Spark Kit!
Spark is a course by FABLAB BH that teaches students the basics of electronics and coding using the Spark Kit and MicroBlocks. What’s cool is that students in the program also teach other students!
Microcontroller
🌟 What is this board, and what is it used for?
This is a Microcontroller, think of it like a power strip for electronic parts! You can plug in cool things like lights, buttons, or sensors without needing to do any wiring or soldering. It helps you build projects easily—just plug and play!
🎨 What do the different pin colors (red, black, yellow, blue, green, white) mean?
These colors help you quickly understand what kind of signal each port uses. Think of it like a superhero color code—each one has a special job!
🟢 Green = Analog pins These can read smooth changes, like how much light or how hot something is.
🔴 Red = Digital pins These are for ON/OFF things, like turning a light on or off.
🔵 Blue = I2C pins These are used when devices need to talk to each other, like a screen or a sensor sending data.
🟡 Yellow = PWM pins These can control brightness or speed, like dimming an LED or changing motor speed.
🟠 Orange = Multiple Digital pins These ports can control more than one digital signal, good for things like RGB LEDs!
🔢 Why are the ports numbered from 1 to 9? What’s the purpose of these numbers?
The numbers help you quickly know where things are plugged in.
When you're building your project or writing code, the numbers make it easier to say: ➡️ “My button is in port 2” or “The LED goes in port 6.”
We use these numbers when we explain things to you, so you can follow along easily and not get confused. It's like giving every port a name—so we can talk to them and work together as a team! 👩🏫👨🔧
Issues and Solutions
🛠️ Issue 1: Incorrect Pin Mapping
The pins shown in MicroBlocks didn’t match the actual pins on the microcontroller.
✅ Solution: We created a drop-down menu that shows the correct pin numbers as labeled on the microcontroller.
🛠️ Issue 2: Inverted Module Behavior
Some modules behaved in reverse—turning ON in code would turn them OFF in real life (and vice versa).

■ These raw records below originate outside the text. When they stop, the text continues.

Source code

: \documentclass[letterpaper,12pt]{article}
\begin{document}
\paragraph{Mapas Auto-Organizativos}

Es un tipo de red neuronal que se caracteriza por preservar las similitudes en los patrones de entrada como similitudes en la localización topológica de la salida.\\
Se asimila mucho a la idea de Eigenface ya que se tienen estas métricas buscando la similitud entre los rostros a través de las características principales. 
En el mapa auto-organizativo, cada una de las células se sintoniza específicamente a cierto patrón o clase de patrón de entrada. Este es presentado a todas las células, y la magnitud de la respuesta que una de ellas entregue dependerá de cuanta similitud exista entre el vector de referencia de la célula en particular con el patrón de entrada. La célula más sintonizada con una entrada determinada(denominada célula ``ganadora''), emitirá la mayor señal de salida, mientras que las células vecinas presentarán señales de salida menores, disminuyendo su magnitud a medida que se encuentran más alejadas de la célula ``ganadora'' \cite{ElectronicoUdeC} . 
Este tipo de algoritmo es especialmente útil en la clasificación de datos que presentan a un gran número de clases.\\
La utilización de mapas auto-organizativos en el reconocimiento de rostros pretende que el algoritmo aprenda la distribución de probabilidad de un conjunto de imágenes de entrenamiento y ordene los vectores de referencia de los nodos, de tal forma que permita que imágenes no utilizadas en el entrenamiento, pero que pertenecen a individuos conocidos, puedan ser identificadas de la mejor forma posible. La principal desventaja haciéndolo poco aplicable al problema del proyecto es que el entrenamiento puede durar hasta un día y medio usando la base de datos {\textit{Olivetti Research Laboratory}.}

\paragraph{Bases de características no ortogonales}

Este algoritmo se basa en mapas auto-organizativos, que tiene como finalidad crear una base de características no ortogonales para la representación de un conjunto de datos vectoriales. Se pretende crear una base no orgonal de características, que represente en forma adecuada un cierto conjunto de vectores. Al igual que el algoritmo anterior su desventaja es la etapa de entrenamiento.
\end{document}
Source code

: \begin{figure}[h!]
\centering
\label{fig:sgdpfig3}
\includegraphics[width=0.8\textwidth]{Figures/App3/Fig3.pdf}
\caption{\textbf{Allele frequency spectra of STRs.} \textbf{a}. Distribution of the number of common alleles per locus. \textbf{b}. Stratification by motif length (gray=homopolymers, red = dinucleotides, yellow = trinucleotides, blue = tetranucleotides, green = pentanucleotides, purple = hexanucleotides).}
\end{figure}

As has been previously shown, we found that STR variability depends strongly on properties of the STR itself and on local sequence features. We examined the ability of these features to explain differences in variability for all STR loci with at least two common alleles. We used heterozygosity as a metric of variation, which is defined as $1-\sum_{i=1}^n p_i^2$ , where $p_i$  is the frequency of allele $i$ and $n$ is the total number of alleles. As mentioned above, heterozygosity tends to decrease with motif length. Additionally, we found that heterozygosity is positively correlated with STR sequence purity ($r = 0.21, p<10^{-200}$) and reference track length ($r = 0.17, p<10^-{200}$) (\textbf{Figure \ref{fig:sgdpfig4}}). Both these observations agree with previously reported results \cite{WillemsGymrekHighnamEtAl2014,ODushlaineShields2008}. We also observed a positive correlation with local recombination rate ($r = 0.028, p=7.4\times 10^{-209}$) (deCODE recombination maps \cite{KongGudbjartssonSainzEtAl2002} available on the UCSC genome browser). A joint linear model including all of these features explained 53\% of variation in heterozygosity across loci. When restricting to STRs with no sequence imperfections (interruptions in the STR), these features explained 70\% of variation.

✅ Solution: We created custom blocks that automatically handle inverted logic for those modules.
🛠️ Issue 3: Modules Needing Multiple Pins
Some modules, like RGB LEDs, required controlling multiple pins at once, which made coding harder and repetitive.
✅ Solution: We created dedicated blocks for these modules that manage all required pins together, making it easier to control them with a single command.
🛠️ Issue 4: Complex Modules with Many Features
Some modules had more than one function (like color + brightness), making it tricky to support all features in one block.
✅ Solution: We made more than one block per module when needed, each one focusing on a specific feature (e.g. one for color, one for brightness).
These Modules Got Blocks!
| Digital | Analog | I2C | PWM | Multi-pin Modules |
|---|---|---|---|---|
| LED | Film Pressure | OLED Display (Copied) | Fan Motor | Ultrasonic (Dependencies) |
| Buzzer | Photoresistor | Motor Driver | Servo (Dependencies) | RGB LED |
| Horn | Potentiometer | — | — | Traffic Light |
| Touch Sensor | Steam Sensor | — | — | — |
| Button Input | — | — | — | — |
| Photo Interrupter | — | — | — | — |
| Tilt Switch | — | — | — | — |
| Temp & Humidity (Dependencies) | — | — | — | — |
| Relay | — | — | — |